Wednesday, February 3, 2010

Taking Stock

This is the second week of my Direct Entry Master's Nursing program, and I've been cranking out the work, most of which is reading, but also some Blackboard quizzes.

From an educational perspective,  much has changed  for me over the past year. As of last January, I'd never taken a Chemistry course (not even in high school) and had managed to avoid most Science courses altogether, with the rationale that I was "not good" at them.

This outmoded reasoning  was once espoused by the same person who thought she was bad at math and couldn't do Algebra. Beginning with a requirement - in order to finish my Bachelor's degree in Texas- to take College Algebra, those beliefs were successfully challenged. Two years later, the first teaching job I was offered entailed that I teach Algebra II, previously my worst subject in high school. As it was my only offer, I took the plunge.

A couple of aphorisms about teaching: one is that you must only stay one day ahead of your students; the other is that when you know something well enough to teach it, you have mastered the subject. Somehow by  maintaining a one day lead on my students (class preparation being the bane of the novice teacher's existence) I did manage to learn Algebra II better than I ever had as a student.  Occasionally a student would lob in a question or present a novel approach to a problem that threw me, that made me question all my heretofore rock solid assumptions of the subject knowledge. Those students engendered my enduring respect and admiration for their fresh approaches, though not without some sweaty palm moments as I struggled to either understand their point or endeavored to answer the question. " So Josh, if I understand you correctly, what you're really saying is..." as I ad-libbed, playing for time and praying for inspiration.

You'd expect that since I'd had a moderately successful run in the Math genre (one that drove me as far as Geometry and Functions and stalled, awaiting further erudition) I'd anticipate tackling Chemistry with some confidence. Sadly, once  cowed by a subject, I seem to remain in awe of it. Thus, my goal for that first high school Chemistry course (yea in January of 2009) was "to get a C or better";  rather shoddy given that I'd already attained a Master's degree in Education at the time.Perhaps its true what that say about education degrees ("they're not worth the paper they are printed on").

Knock me down with a feather, I ended up really digging stoichiometry. And here proper respect must be given to my teacher Diane Moreau, a seasoned West High School veteran whose complete confidence in her students as well as an adoration of her subject matter managed to convert me from a Chemophobe to a Chemophile. Further back pats go to my college Chem professor Chris Toher, who over two courses balanced a stimulating rapid-fire lecture style with an abiding love of the culinary arts,  managing to insert foodie metaphors and hilarious examples in the bargain. I regret that I cannot take his Organic course this spring, it would have been a treat.

Other phases in the journey of this past year included a trial by fire anointing in Anatomy and Physiology by a community college professor. Legend has it that local hospital ranks are rife with personnel who either failed him once or limped away, battered and bruised, to tell the tale. The beauty of taking his exams was that after studying somewhere between twenty and thirty hours ( longer than I'd ever prepared for anything, I who routinely read the book the night before the exam and got an A) you really knew the stuff cold. Fresh from that battle and just to ensure that I'd be up to the current challenge of  nineteen credits in my first semester of Nursing graduate school, I took sixteen credits last fall in  my nemesis content areas, Math and Science.

Last January I was looking at one year practical nursing program; I thought  that since I was a bit long in the tooth I'd get in, get out, and start by getting some experience in the field, then move up the ranks. To my consternation and surprise, I found there was no room in any LPN program within 50 miles, and the local community colleges had a two year wait  to get into their associate level RN programs. All programs had daunting lists of prerequisites - none of which I'd previously taken, and most of which I doubted I could complete within two years. The prospect of becoming a nurse after fifty seemed ever more remote.

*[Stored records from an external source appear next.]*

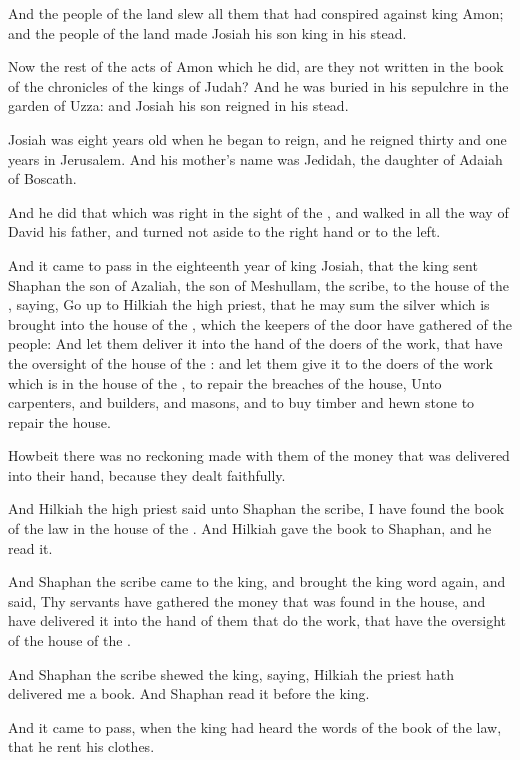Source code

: \Verse And the people of the land slew all them that had conspired against king Amon; and the people of the land made Josiah his son king in his stead.

\Verse Now the rest of the acts of Amon which he did, are they not written in the book of the chronicles of the kings of Judah?  \Verse And he was buried in his sepulchre in the garden of Uzza: and Josiah his son reigned in his stead.


\Chapter
\Verse Josiah was eight years old when he began to reign, and he reigned thirty and one years in Jerusalem. And his mother's name was Jedidah, the daughter of Adaiah of Boscath.

\Verse And he did that which was right in the sight of the \LORD, and walked in all the way of David his father, and turned not aside to the right hand or to the left.

\Verse And it came to pass in the eighteenth year of king Josiah, that the king sent Shaphan the son of Azaliah, the son of Meshullam, the scribe, to the house of the \LORD, saying, \Verse Go up to Hilkiah the high priest, that he may sum the silver which is brought into the house of the \LORD, which the keepers of the door have gathered of the people: \Verse And let them deliver it into the hand of the doers of the work, that have the oversight of the house of the \LORD: and let them give it to the doers of the work which is in the house of the \LORD, to repair the breaches of the house, \Verse Unto carpenters, and builders, and masons, and to buy timber and hewn stone to repair the house.

\Verse Howbeit there was no reckoning made with them of the money that was delivered into their hand, because they dealt faithfully.

\Verse And Hilkiah the high priest said unto Shaphan the scribe, I have found the book of the law in the house of the \LORD. And Hilkiah gave the book to Shaphan, and he read it.

\Verse And Shaphan the scribe came to the king, and brought the king word again, and said, Thy servants have gathered the money that was found in the house, and have delivered it into the hand of them that do the work, that have the oversight of the house of the \LORD.

\Verse And Shaphan the scribe shewed the king, saying, Hilkiah the priest hath delivered me a book. And Shaphan read it before the king.

\Verse And it came to pass, when the king had heard the words of the book of the law, that he rent his clothes.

I spent a couple months struggling with high school chem and banging my head against the wall, wondering why I was so late to awaken to the Nursing call.  Twenty-five years ago I'd first contemplated Nursing; back then they were offering enticements like a Bahamas vacation to sign up for local hospital programs. I guess there always was a shortage - that or hospital programs were beginning their death rattle, almost complete now. It mattered not, as my father talked me out of it. As if to spite him, I became a State Trooper instead. Was it irony or fate when he passed away, mid semester of last fall, necessitating that I balance a visit home to Pennsylvania and a funeral on top of what was already a daunting course load? Or did he merely reach through the fog of his own dementia from the grave with his karmic soul, a soul not present in his life, leaving me a  modest bequest that made it possible to start this program now, with all its attendant out of pocket costs (PDA $300, new laptop $680, books $780, snow tires $580) before the first tuition loan is even signed. And a sense of balance and coming home...priceless. I am in the right program at the right moment, though it took almost thirty years to get here. Those intervening years have taught me skills of empathy, humility, and most importantly, faith.